NCRR SHARED INSTRUMENTATION GRANT

Release Date:  December 22, 1998

PA NUMBER:  PAR-99-031

P.T.

National Center for Research Resources

Application Receipt Date:  March 19, 1999

PURPOSE

The National Center for Research Resources (NCRR) is continuing its competitive
Shared Instrumentation Grant (SIG) Program initiated in Fiscal Year 1982. 
Results of the most recent study, "The National Survey of Academic Research
Instruments and Instrumentation," published in 1997 identified bioanalytical
equipment of the type provided through this Program as the top most priority. 
The objective of the program is to make available to institutions expensive
research instruments that can only be justified on a shared-use basis and for
which meritorious research projects are described.  The SIG Program provides a
cost effective mechanism for groups of NIH-supported investigators to obtain
commercially-available, technologically sophisticated equipment costing more than
$100,000.

ELIGIBILITY REQUIREMENTS

Under the general research support authority of Section 301(a)(3) of the Public
Health Service Act, Shared Instrumentation Grant awards are made to public and
non-profit institutions only.  For purposes of these guidelines, an "institution"
is defined as the organizational component identified on page 1, item 11 of the
PHS 398 (rev. 4/98), for which descriptive information is provided on page 9-10
in the PHS 398 kit.  These institutions include health professional schools,
other academic institutions, hospitals, health departments, and research
organizations.  Federal institutions, foreign institutions, and for-profit
institutions are not eligible to apply.  Racial/ethnic minority individuals,
women, and persons with disabilities are encouraged to apply as Principal
Investigators.

MECHANISM OF SUPPORT

Awards under this Program Announcement (PA) will use the SIG mechanism (S10). 
SIG provides support for expensive state-of-the-art instrumentation utilized in
both basic and clinical research.  Applications are limited to instruments that
cost at least $100,000 per instrument or integrated instrument system.  The
maximum award is $500,000.  Since the nature and scope of the instruments that
may be requested will vary, it is anticipated that the size of an award will vary
also.  Awards will be made for the direct costs only.  The institution must meet
those costs (not covered in the normal purchase price) required to place the
instrumentation in operational order as well as the maintenance, support
personnel, and service costs associated with maximum utilization of the
instrument.  There is no upper limit on the cost of the instrument, but the
maximum award is $500,000.  Grants will be awarded for a period of one year and
are not renewable.  Supplemental applications will not be accepted.  The program
does not provide indirect costs or support for construction or alterations and
renovations.  Cost sharing is not required.  If the amount of funds requested
does not cover the total cost of the instrument, the application should describe
the proposed sources(s) of funding for the balance of the cost of the instrument. 
Documentation of the availability of the remainder of the funding, signed by an
appropriate institutional official, must be presented to NCRR prior to the
issuance of an award.

Applications proposing the direct purchase of an instrument that the institution
has secured or is planning to secure via a leasing agreement are urged to consult
with their institutional sponsored projects office regarding applicable PHS
policy prior to executing the leasing agreement.  If the leasing agreement was
executed more than one year prior to submission of the SIG application, the
applicant must provide strong justification for the requested Federal funds. 
Further, the instrument must be considered state-of-the-art at the time of
submission of the SIG application.

RESEARCH OBJECTIVES

This program is designed to provide for the acquisition or updating of expensive
shared-use instrumentation not generally available through other NIH mechanisms,
such as the regular research project, program project, or center grant programs. 
Proposals for research on advancing the design or for the development of new
instrumentation will not be considered.  Applications will be accepted for a
single, commercially-available instrument or an integrated instrument system. 
An application for more than one type of instrumentation will not be considered
responsive to this program announcement and will be returned.

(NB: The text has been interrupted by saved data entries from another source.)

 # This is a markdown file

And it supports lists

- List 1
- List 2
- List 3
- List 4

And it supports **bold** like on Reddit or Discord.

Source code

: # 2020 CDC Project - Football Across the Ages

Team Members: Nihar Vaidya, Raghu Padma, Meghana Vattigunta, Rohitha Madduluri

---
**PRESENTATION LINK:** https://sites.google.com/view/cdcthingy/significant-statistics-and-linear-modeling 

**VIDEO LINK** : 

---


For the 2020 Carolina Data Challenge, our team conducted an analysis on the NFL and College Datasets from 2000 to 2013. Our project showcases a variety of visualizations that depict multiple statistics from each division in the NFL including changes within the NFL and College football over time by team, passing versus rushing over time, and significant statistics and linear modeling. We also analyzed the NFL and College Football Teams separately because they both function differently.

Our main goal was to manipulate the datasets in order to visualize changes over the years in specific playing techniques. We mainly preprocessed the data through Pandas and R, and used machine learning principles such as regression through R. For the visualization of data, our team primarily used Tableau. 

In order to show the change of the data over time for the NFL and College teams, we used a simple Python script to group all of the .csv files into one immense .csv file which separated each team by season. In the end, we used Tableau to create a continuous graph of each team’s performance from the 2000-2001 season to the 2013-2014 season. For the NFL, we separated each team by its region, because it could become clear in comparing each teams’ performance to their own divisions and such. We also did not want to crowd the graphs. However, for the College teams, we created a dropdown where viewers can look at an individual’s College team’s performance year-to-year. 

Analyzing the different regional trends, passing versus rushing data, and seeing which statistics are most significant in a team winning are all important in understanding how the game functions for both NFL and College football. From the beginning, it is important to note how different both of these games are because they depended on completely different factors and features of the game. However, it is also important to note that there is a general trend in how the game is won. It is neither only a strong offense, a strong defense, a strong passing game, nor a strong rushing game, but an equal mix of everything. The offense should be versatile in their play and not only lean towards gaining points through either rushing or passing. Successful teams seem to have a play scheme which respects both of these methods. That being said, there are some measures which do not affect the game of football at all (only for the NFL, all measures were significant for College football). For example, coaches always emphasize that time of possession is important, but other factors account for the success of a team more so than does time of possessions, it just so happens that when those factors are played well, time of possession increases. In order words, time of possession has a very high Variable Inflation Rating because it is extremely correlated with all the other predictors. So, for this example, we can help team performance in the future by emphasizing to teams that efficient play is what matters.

Types of instrumentation supported include, but are not limited to, nuclear
magnetic resonance systems, electron and confocal microscopes, mass
spectrometers, protein and DNA sequencers, biosensors, x-ray diffractometers and
cell sorters.  Support will not be provided for general purpose equipment or
purely instructional equipment, personal computers, personal work stations,
printers, and Ethernet interfaces.  Proposals for "stand alone" computer systems
will only be considered if the instrument is solely dedicated to the research
needs of a broad community of NIH-supported investigators.  An institution may
submit more than one application for different instrumentation for the March 19,
1999 deadline.  However, if several applications are submitted for similar
instrumentation from one or more eligible institutions on the same campus of a
university, documentation from a high level official must be provided stating
that this is not an unintended duplication, but part of a campus-wide
institutional plan.  Since the intent of the program is to promote sharing, a
major user group of three or more investigators must be identified.  A minimum
of three major users must be Principal Investigators on NIH peer reviewed
research grants at the time of the application and award.  For purposes of this
program research grants are defined as those grants awarded with the following
activity codes: P01, R01, U01, R29, R35 and R37.  The application must show a
clear need for the instrumentation by projects supported by multiple NIH research
awards and demonstrate that these projects will require at least 75 percent of
the total usage of the instrument.  Major users can be individual researchers,
or a group of investigators within the same department or from several
departments at the applicant institution.  NIH extramural awardees from other
nearby institutions may also be included.

If the major user group does not require total usage of the instrument, access
to the instrument should be made available to other users upon the advice of the
internal advisory committee (see below).  These users need not be NIH awardees,
but priority should be given to NIH-supported scientists engaged in
biomedical/behavioral research.  To promote cost effectiveness, to encourage
optimal sharing among individual investigators, research groups and departments
and to foster a collaborative multidisciplinary environment, the instrument
should be integrated into a central core facility, whenever possible.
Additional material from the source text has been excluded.